■ ACTIVITY ■
Below is a listing. Write out exactly its lines between the one holding "## Solution Deployment" and the one holding "### Build instructions.", inclusive.

■ SUPPLIED RECORDS ■
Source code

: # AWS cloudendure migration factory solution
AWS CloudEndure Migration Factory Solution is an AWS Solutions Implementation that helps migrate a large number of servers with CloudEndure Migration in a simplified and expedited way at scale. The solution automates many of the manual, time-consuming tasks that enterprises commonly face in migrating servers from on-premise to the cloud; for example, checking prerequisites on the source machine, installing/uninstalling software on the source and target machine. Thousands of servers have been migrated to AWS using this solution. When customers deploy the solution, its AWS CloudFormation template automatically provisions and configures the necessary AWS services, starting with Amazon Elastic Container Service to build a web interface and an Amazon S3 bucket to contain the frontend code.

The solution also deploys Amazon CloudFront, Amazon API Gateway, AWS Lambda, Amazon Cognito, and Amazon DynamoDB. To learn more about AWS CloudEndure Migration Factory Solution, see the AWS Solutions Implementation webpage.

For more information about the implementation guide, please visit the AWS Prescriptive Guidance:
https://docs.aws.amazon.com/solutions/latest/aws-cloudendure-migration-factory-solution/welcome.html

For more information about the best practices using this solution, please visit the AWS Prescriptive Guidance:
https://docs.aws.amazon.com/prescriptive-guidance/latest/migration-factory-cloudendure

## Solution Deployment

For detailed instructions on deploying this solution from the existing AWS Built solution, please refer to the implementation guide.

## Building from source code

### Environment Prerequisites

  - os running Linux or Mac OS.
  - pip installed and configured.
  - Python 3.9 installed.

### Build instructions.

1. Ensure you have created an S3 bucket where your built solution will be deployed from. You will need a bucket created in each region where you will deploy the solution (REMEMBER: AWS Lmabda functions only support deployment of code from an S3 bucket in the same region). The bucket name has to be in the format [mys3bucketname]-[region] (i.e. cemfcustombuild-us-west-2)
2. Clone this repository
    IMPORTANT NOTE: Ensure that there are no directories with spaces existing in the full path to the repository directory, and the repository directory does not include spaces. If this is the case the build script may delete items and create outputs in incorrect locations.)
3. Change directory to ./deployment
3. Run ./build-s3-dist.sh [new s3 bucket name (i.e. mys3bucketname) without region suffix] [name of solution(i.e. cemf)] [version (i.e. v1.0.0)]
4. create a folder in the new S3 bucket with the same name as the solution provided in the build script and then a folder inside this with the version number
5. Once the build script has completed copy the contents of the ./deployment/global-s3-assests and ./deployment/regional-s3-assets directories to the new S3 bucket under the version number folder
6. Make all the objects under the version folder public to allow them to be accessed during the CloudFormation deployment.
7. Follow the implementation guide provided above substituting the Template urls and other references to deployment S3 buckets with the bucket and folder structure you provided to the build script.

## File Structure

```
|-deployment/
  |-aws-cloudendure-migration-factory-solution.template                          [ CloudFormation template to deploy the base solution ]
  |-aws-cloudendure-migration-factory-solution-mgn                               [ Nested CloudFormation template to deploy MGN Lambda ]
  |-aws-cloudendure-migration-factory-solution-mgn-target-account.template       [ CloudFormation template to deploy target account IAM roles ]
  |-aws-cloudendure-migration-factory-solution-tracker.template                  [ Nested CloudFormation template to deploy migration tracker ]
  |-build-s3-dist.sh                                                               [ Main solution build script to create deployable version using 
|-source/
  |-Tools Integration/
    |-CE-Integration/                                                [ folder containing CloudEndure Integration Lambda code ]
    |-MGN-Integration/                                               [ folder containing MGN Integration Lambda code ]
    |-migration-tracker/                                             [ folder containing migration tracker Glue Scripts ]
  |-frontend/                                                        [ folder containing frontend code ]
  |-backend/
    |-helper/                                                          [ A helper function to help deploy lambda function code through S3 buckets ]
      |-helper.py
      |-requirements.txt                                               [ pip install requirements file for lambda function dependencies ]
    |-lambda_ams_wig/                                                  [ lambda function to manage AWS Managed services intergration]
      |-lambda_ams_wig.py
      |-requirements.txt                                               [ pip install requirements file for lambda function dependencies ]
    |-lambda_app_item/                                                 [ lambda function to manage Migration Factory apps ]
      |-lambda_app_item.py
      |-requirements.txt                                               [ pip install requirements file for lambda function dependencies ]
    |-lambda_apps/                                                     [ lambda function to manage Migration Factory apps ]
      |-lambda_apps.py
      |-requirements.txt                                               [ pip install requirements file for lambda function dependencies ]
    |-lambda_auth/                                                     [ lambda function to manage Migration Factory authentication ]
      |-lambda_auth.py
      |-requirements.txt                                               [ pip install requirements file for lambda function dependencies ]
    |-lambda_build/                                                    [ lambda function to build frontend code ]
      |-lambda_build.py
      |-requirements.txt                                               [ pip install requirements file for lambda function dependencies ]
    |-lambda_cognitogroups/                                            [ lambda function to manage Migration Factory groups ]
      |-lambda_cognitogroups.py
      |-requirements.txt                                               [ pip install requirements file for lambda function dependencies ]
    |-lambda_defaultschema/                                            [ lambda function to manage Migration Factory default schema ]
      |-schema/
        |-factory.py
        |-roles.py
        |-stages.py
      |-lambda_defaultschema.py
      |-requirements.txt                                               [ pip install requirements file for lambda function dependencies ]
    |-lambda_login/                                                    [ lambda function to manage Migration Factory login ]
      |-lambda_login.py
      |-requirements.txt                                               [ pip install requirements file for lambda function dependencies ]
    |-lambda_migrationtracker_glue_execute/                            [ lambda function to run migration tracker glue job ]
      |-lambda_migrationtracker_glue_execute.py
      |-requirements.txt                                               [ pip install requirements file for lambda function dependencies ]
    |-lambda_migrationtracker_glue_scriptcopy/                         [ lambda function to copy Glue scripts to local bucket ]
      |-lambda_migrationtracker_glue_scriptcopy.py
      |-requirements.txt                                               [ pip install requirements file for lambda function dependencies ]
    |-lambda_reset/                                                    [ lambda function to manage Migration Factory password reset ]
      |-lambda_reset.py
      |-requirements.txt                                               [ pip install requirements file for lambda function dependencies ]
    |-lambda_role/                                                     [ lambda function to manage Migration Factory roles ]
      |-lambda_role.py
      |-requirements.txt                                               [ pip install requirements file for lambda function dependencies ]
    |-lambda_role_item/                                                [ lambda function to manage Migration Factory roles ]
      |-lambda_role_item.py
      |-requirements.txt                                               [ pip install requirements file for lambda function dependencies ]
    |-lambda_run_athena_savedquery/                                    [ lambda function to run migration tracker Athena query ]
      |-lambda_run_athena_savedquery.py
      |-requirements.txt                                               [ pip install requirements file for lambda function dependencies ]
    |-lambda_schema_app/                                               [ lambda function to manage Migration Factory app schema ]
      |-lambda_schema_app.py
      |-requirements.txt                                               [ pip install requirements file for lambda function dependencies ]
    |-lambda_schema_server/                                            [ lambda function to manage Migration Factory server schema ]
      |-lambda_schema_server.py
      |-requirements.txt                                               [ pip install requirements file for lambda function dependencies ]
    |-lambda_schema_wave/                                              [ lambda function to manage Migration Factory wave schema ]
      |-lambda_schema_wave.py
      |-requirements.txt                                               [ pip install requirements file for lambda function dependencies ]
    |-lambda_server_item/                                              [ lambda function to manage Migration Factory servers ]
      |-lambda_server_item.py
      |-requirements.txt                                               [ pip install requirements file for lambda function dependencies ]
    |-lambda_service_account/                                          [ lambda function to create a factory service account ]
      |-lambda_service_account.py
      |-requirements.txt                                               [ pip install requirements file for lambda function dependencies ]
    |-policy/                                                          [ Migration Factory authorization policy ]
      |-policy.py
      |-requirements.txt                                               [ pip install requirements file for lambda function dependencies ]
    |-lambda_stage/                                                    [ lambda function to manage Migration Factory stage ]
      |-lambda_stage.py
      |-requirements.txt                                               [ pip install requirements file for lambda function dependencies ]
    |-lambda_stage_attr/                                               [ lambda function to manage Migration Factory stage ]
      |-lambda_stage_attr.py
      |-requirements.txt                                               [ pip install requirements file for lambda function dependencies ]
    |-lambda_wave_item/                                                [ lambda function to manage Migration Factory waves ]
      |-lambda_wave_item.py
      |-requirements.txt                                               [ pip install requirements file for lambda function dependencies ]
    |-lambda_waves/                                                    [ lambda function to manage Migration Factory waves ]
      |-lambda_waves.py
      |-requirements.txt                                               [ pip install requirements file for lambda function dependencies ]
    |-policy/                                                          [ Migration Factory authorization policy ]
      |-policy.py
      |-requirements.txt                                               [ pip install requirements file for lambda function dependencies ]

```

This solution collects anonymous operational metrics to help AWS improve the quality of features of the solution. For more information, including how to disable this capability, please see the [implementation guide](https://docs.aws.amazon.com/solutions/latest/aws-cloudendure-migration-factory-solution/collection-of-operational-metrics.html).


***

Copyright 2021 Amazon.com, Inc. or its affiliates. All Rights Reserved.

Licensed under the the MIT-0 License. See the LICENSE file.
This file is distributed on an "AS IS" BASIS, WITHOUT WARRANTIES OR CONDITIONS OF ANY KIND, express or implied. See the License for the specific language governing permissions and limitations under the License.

■ EXERCISE OUTPUT ■
## Solution Deployment

For detailed instructions on deploying this solution from the existing AWS Built solution, please refer to the implementation guide.

## Building from source code

### Environment Prerequisites

  - os running Linux or Mac OS.
  - pip installed and configured.
  - Python 3.9 installed.

### Build instructions.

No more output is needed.